Available data:
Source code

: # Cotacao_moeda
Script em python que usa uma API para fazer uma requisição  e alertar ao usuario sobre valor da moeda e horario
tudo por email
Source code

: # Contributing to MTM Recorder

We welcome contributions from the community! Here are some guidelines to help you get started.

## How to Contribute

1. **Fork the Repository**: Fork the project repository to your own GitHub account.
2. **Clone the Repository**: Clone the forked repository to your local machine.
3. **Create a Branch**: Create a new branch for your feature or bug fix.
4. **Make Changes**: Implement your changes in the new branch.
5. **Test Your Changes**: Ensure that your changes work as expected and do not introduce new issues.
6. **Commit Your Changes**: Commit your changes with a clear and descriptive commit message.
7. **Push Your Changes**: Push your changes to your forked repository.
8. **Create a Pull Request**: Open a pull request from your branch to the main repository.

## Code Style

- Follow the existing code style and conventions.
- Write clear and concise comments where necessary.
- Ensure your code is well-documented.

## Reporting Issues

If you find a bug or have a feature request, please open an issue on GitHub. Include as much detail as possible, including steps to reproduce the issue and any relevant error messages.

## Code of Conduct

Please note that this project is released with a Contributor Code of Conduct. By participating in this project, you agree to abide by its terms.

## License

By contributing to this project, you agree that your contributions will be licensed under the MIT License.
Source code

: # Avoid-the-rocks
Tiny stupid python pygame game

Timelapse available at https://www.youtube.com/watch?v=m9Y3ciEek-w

Requirement:
Lines from the beginning of the data above through the line containing "- Write clear" are to be returned exactly, and no others.

Reply:
Source code

: # Cotacao_moeda
Script em python que usa uma API para fazer uma requisição  e alertar ao usuario sobre valor da moeda e horario
tudo por email
Source code

: # Contributing to MTM Recorder

We welcome contributions from the community! Here are some guidelines to help you get started.

## How to Contribute

1. **Fork the Repository**: Fork the project repository to your own GitHub account.
2. **Clone the Repository**: Clone the forked repository to your local machine.
3. **Create a Branch**: Create a new branch for your feature or bug fix.
4. **Make Changes**: Implement your changes in the new branch.
5. **Test Your Changes**: Ensure that your changes work as expected and do not introduce new issues.
6. **Commit Your Changes**: Commit your changes with a clear and descriptive commit message.
7. **Push Your Changes**: Push your changes to your forked repository.
8. **Create a Pull Request**: Open a pull request from your branch to the main repository.

## Code Style

- Follow the existing code style and conventions.
- Write clear and concise comments where necessary.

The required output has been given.